══ Source records ══
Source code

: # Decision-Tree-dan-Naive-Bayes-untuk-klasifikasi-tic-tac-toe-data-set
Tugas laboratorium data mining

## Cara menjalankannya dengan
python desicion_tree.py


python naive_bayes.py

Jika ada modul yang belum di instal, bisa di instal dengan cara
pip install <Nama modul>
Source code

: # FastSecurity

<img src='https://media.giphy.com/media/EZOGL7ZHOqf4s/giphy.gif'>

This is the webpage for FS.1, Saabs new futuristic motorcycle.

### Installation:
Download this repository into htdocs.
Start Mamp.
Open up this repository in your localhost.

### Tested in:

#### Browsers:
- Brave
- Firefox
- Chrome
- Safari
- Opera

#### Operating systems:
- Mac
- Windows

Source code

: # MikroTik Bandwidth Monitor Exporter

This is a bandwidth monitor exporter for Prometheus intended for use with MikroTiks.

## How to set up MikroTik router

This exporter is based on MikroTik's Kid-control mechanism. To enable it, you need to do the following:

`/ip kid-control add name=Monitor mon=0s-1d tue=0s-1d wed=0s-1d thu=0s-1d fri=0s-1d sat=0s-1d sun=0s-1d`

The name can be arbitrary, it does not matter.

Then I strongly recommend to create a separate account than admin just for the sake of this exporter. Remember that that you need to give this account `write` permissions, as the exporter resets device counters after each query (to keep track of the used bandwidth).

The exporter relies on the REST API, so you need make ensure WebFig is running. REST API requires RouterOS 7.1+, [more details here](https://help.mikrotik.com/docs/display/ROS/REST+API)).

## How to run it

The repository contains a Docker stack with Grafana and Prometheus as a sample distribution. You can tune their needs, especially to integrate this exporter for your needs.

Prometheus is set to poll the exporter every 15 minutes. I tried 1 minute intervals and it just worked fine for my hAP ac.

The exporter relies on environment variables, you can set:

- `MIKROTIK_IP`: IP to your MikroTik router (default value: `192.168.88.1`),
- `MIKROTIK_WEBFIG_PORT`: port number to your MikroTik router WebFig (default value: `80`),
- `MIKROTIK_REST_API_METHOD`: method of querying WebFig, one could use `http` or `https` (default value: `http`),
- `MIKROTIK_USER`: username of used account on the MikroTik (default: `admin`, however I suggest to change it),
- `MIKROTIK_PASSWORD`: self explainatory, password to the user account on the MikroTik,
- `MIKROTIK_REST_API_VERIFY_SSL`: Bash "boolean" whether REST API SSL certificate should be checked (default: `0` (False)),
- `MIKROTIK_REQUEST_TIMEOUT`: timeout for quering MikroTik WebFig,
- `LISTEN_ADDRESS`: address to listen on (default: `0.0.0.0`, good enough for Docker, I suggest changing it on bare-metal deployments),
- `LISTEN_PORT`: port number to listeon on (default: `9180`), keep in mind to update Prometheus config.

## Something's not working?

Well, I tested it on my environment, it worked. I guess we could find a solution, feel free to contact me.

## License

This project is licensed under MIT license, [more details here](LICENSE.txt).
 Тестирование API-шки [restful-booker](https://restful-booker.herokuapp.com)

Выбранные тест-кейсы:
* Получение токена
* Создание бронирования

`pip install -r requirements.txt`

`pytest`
═══
From the entries, copy every line in which the string "Docker" can be found.

Response to this task →
The repository contains a Docker stack with Grafana and Prometheus as a sample distribution. You can tune their needs, especially to integrate this exporter for your needs.
- `LISTEN_ADDRESS`: address to listen on (default: `0.0.0.0`, good enough for Docker, I suggest changing it on bare-metal deployments),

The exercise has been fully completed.